Tags, Plumbing, and Other Woes

Who Loves Ya, Baby?

I had a conversation online over the past couple of days with some internet writer friends. My friend, who we’ll call “EB” posed the question, ‘If it doesn’t _____, then it’s not a romance.’ So I suppose it’s not really a question per se. But it is. Because… What is a romance? Traditionally speaking, it’s him and her finally getting together after 200 pages of the usual nonsense. Is it a Happy Ever After, or at the very least, a Happy For Now? What sets a romance apart from the other genres?

The main difference is of course that it focuses on the blooming romantic relationship between two (or more) people, even if only temporarily.

Yes, I get that all the “sub-genres” help tell readers what the story is about. But isn’t that what the blurb on the back of the book is for? And, *gasp* the picture and title on the front that grabbed our attention in the first place? To tell us who the story is about, and to give us a general idea of the time and place, and a basic idea of what’s going on in the characters’ lives.

But for the love of everything writerly, quit calling it a “niche.” EB commented, ‘Frankly, I’m pissy that anything that is NOT an MFC and MMC is considered a sub-genre or “niche.” Because you CAN’T POSSIBLY have a same-sex couple in your mainstream romance, oh noes!’

She said that at the same time I said, ‘If it doesn’t have two (or more) people who fall in love with each other with either an HFN or HEA ending, then it’s not a romance.’

I cannot emphasize this enough. PEOPLE. I don’t care if it’s two men, two women, a man and a woman, two men and a woman, two women and a man, a werewolf and a vampire (they’re sorta human, at least, so they count too) I don’t care if it’s two couples venturing into swinging or testing the waters of an open relationship.

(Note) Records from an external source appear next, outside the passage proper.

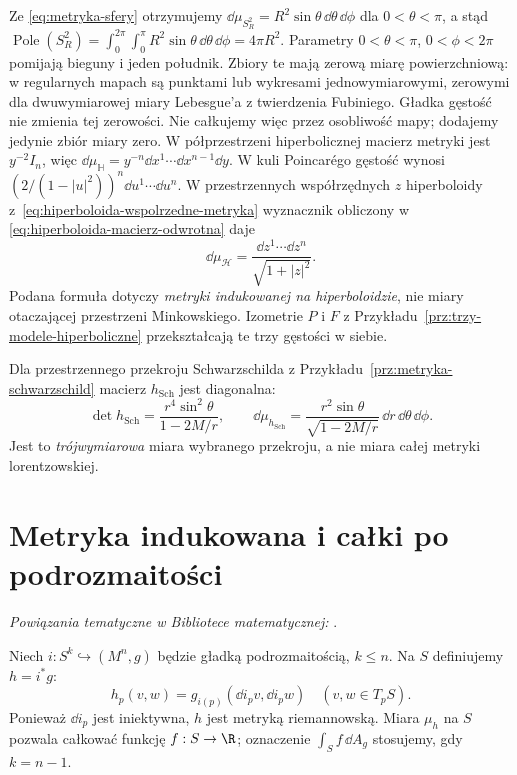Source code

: \begin{przyklad}
Ze \eqref{eq:metryka-sfery} otrzymujemy
$\dd\mu_{S_R^2}=R^2\sin\theta\,
\dd\theta\,\dd\phi$ dla $0<\theta<\pi$,
a stąd
$\operatorname{Pole}(S_R^2)
=\int_0^{2\pi}\int_0^\pi
R^2\sin\theta\,\dd\theta\,\dd\phi=4\pi R^2$.
Parametry $0<\theta<\pi$, $0<\phi<2\pi$ pomijają
bieguny i jeden południk. Zbiory te mają zerową miarę
powierzchniową: w regularnych mapach są punktami lub
wykresami jednowymiarowymi, zerowymi dla dwuwymiarowej
miary Lebesgue'a z twierdzenia Fubiniego. Gładka gęstość
nie zmienia tej zerowości. Nie całkujemy więc przez
osobliwość mapy; dodajemy jedynie zbiór miary zero.
W półprzestrzeni hiperbolicznej macierz
metryki jest $y^{-2}I_n$, więc
$\dd\mu_{\mathbb H}=y^{-n}\dd x^1\cdots
\dd x^{n-1}\dd y$.
W kuli Poincarégo gęstość wynosi
$(2/(1-|u|^2))^n\dd u^1\cdots\dd u^n$.
W przestrzennych współrzędnych $z$ hiperboloidy
z~\eqref{eq:hiperboloida-wspolrzedne-metryka}
wyznacznik obliczony w
\eqref{eq:hiperboloida-macierz-odwrotna} daje
\[
 \dd\mu_{\mathcal H}
  =\frac{\dd z^1\cdots\dd z^n}{\sqrt{1+|z|^2}}.
\]
Podana formuła dotyczy \emph{metryki indukowanej
na hiperboloidzie}, nie miary otaczającej
przestrzeni Minkowskiego. Izometrie $P$ i $F$
z Przykładu~\ref{prz:trzy-modele-hiperboliczne}
przekształcają te trzy gęstości w siebie.

Dla przestrzennego przekroju Schwarzschilda
z Przykładu~\ref{prz:metryka-schwarzschild}
macierz $h_{\mathrm{Sch}}$ jest diagonalna:
\[
 \det h_{\mathrm{Sch}}
  =\frac{r^4\sin^2\theta}{1-2M/r},
 \qquad
 \dd\mu_{h_{\mathrm{Sch}}}
  =\frac{r^2\sin\theta}{\sqrt{1-2M/r}}\,
       \dd r\,\dd\theta\,\dd\phi.
\]
Jest to \emph{trójwymiarowa} miara wybranego
przekroju, a nie miara całej metryki lorentzowskiej.
\end{przyklad}

\section{Metryka indukowana i całki po podrozmaitości}
\label{sec:metryka-indukowana}

\noindent\emph{Powiązania tematyczne w Bibliotece matematycznej:} .


\begin{definicja}
\label{def:metryka-indukowana}
Niech $i:S^k\hookrightarrow(M^n,g)$ będzie
gładką podrozmaitością, $k\leq n$.
Na $S$ definiujemy $h=i^*g$:
\[
 h_p(v,w)=g_{i(p)}(\dd i_pv,\dd i_pw)
 \quad(v,w\in T_pS).
\]
Ponieważ $\dd i_p$ jest iniektywna, $h$ jest
metryką riemannowską. Miara $\mu_h$ na $S$
pozwala całkować funkcję $f:S\to\R$;
oznaczenie $\int_S f\,\dd A_g$ stosujemy,
gdy $k=n-1$.
\end{definicja}

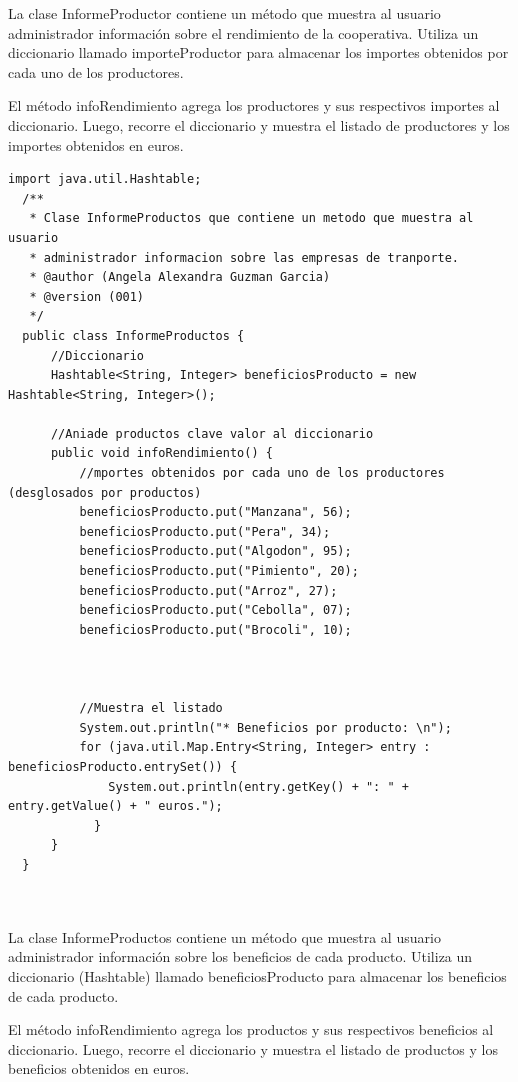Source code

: \documentclass[10pt,a4paper]{article}
\def\StartLineAt#1{\lstset{firstnumber=#1}}
\begin{document}
La clase InformeProductor contiene un método que muestra al usuario administrador información sobre el rendimiento de la cooperativa. Utiliza un diccionario llamado importeProductor para almacenar los importes obtenidos por cada uno de los productores.

El método infoRendimiento agrega los productores y sus respectivos importes al diccionario. Luego, recorre el diccionario y muestra el listado de productores y los importes obtenidos en euros.

\StartLineAt{1}
\begin{lstlisting}[style=Java]
  import java.util.Hashtable;
  /**
   * Clase InformeProductos que contiene un metodo que muestra al usuario
   * administrador informacion sobre las empresas de tranporte.
   * @author (Angela Alexandra Guzman Garcia) 
   * @version (001)
   */
  public class InformeProductos {
      //Diccionario  
      Hashtable<String, Integer> beneficiosProducto = new Hashtable<String, Integer>();
  
      //Aniade productos clave valor al diccionario 
      public void infoRendimiento() {
          //mportes obtenidos por cada uno de los productores (desglosados por productos)
          beneficiosProducto.put("Manzana", 56);
          beneficiosProducto.put("Pera", 34);
          beneficiosProducto.put("Algodon", 95);
          beneficiosProducto.put("Pimiento", 20);
          beneficiosProducto.put("Arroz", 27);
          beneficiosProducto.put("Cebolla", 07);
          beneficiosProducto.put("Brocoli", 10);
          
      
          
          //Muestra el listado 
          System.out.println("* Beneficios por producto: \n");
          for (java.util.Map.Entry<String, Integer> entry : beneficiosProducto.entrySet()) {
              System.out.println(entry.getKey() + ": " + entry.getValue() + " euros.");
            }
      }
  }
  
  
\end{lstlisting}

La clase InformeProductos contiene un método que muestra al usuario administrador información sobre los beneficios de cada producto. Utiliza un diccionario (Hashtable) llamado beneficiosProducto para almacenar los beneficios de cada producto.

El método infoRendimiento agrega los productos y sus respectivos beneficios al diccionario. Luego, recorre el diccionario y muestra el listado de productos y los beneficios obtenidos en euros.
\end{document}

But when the main plot is the push, the pull, the joys, and the pains of romantic relationships, then for the love of god, call it what it is. It. Is. A. Romance. Just because it also happens to be science fiction or a cozy mystery doesn’t mean it’s not romance anymore.

Tags and Plumbing

Another friend, DA, commented, ‘… if someone writes, oh, say, a poly, space set novel with a beta hero and only non penetrative sex, if the focus is still on the characters’ falling into or back in love, and it’s being marketed as a romance, I see no reason not to count it as one.’

EB responded that to that as well. ‘The Industry needs to change in a lot of significant ways. Of course, at this point, ONE of those elements would get it booted out of the genre. Which sucks.’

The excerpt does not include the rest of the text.